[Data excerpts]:
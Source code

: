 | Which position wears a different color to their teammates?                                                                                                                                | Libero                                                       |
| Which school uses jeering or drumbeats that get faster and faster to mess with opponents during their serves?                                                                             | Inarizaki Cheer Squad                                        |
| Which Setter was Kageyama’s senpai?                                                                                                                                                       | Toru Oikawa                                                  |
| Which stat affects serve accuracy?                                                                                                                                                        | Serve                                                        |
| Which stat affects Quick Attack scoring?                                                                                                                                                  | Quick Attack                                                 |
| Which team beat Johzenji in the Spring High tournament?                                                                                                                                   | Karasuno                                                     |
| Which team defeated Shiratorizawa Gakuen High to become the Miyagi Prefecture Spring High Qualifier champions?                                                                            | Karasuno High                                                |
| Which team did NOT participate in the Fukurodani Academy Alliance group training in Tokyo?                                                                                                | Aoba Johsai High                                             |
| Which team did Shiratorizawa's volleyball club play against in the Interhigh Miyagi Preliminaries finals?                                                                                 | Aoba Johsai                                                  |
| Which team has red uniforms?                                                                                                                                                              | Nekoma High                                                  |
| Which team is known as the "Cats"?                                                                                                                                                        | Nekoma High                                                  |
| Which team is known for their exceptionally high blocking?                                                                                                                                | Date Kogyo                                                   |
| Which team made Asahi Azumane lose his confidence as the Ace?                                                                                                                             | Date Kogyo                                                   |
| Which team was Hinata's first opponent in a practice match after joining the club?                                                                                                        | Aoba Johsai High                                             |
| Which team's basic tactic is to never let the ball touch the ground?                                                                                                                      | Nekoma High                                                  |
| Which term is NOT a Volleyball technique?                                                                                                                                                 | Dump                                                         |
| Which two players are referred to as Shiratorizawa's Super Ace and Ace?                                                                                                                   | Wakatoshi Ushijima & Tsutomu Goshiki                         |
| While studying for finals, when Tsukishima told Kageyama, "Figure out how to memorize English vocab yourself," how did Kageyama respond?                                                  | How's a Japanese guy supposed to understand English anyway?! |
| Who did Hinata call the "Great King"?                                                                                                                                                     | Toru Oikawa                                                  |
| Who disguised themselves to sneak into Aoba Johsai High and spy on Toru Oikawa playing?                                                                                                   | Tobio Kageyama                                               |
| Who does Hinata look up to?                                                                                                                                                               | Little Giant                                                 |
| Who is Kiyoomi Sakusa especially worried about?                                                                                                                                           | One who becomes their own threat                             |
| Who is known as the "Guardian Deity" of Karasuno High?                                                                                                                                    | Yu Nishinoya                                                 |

==

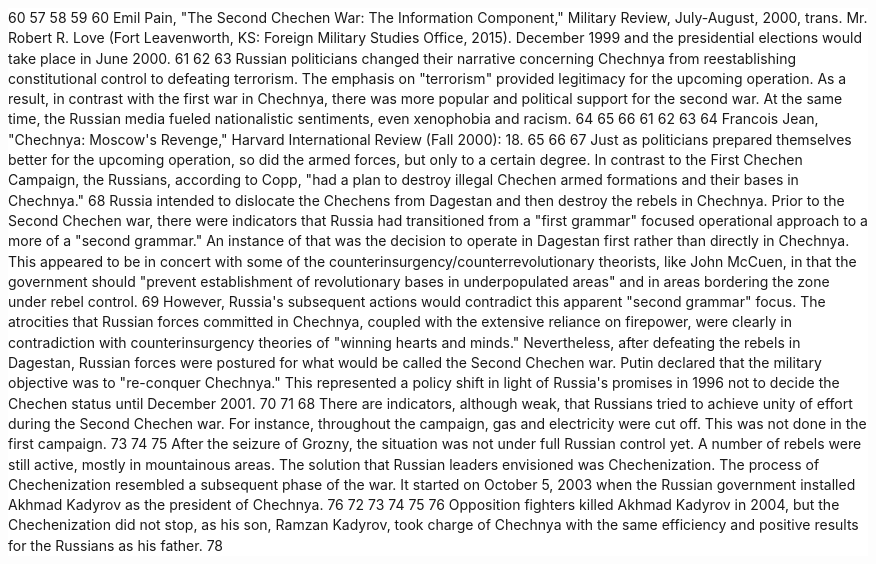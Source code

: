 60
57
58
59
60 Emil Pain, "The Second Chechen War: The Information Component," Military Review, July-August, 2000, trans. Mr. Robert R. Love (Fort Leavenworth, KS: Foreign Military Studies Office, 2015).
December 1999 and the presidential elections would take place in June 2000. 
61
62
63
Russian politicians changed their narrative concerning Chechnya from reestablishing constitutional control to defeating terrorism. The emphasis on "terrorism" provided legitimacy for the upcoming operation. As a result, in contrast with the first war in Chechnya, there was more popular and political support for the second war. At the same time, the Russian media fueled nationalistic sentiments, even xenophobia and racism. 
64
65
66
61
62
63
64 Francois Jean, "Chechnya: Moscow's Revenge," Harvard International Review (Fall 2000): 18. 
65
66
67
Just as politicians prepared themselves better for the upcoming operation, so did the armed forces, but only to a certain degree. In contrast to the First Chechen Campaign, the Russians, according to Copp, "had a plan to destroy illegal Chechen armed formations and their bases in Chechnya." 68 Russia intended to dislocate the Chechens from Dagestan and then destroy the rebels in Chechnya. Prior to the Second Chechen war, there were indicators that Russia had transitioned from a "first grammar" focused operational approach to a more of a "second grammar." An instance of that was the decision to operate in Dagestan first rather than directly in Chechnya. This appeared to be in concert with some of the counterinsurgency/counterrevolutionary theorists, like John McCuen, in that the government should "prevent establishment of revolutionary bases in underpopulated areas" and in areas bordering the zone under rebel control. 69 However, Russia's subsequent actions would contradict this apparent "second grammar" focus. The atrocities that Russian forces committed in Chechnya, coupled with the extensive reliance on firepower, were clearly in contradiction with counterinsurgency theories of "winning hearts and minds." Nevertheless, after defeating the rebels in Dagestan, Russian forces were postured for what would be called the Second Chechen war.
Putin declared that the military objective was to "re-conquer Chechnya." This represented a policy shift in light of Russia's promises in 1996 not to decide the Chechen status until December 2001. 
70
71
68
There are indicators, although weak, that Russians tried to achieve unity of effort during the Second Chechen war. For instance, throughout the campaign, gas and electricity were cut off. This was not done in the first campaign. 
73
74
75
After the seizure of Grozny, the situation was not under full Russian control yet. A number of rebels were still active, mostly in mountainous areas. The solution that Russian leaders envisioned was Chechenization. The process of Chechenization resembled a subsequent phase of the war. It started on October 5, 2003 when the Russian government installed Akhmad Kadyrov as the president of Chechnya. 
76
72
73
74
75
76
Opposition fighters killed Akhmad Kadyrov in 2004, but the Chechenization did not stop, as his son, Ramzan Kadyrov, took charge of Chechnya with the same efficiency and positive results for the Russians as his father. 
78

* * *

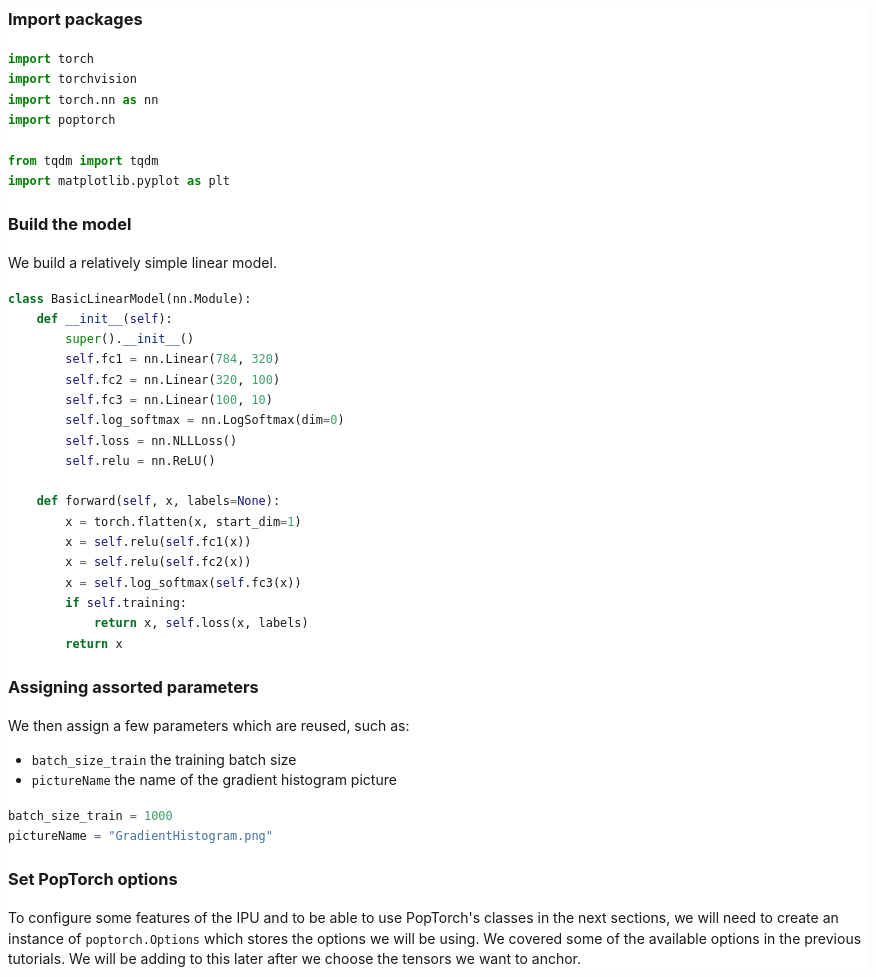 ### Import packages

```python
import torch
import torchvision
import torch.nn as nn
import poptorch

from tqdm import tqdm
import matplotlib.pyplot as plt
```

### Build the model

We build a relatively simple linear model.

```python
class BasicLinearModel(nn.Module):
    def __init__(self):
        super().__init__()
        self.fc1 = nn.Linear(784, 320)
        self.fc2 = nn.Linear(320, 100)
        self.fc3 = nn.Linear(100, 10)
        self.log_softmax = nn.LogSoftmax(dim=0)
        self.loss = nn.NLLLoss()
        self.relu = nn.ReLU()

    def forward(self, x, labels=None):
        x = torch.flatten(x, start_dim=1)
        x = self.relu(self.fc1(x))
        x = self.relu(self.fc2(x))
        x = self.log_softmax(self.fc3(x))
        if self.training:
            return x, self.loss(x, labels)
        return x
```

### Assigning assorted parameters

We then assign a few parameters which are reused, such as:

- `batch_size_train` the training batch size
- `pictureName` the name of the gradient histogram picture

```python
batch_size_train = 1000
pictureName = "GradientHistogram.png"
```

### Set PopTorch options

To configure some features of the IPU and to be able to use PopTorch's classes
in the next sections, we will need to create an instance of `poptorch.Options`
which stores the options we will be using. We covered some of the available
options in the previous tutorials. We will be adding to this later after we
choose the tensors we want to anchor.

[What the task requires]: Pull out all lines in the data above that include "Kogyo".

[Response to this exercise]:
| Which team is known for their exceptionally high blocking?                                                                                                                                | Date Kogyo                                                   |
| Which team made Asahi Azumane lose his confidence as the Ace?                                                                                                                             | Date Kogyo                                                   |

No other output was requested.